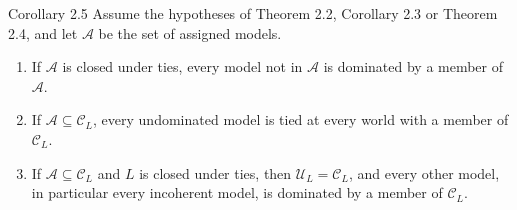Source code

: \documentclass[11pt]{article}
\newcommand{\C}{\mathcal C}
\newcommand{\U}{\mathcal U}
\begin{document}
\begin{stmt}{Corollary 2.5}
Assume the hypotheses of Theorem 2.2, Corollary 2.3 or Theorem 2.4, and let $\mathcal A$ be the set of assigned models.
\begin{enumerate}[label=(\alph*)]
\item If $\mathcal A$ is closed under ties, every model not in $\mathcal A$ is dominated by a member of $\mathcal A$.
\item If $\mathcal A\subseteq\C_L$, every undominated model is tied at every world with a member of $\C_L$.
\item If $\mathcal A\subseteq\C_L$ and $L$ is closed under ties, then $\U_L=\C_L$, and every other model, in particular every incoherent model, is dominated by a member of $\C_L$.
\end{enumerate}
\end{stmt}
\end{document}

■ **WHAT IS BEING ASKED**
If a line in the data above holds the string "item", report that line.

■ **YOUR RESPONSE**
\item If $\mathcal A$ is closed under ties, every model not in $\mathcal A$ is dominated by a member of $\mathcal A$.
\item If $\mathcal A\subseteq\C_L$, every undominated model is tied at every world with a member of $\C_L$.
\item If $\mathcal A\subseteq\C_L$ and $L$ is closed under ties, then $\U_L=\C_L$, and every other model, in particular every incoherent model, is dominated by a member of $\C_L$.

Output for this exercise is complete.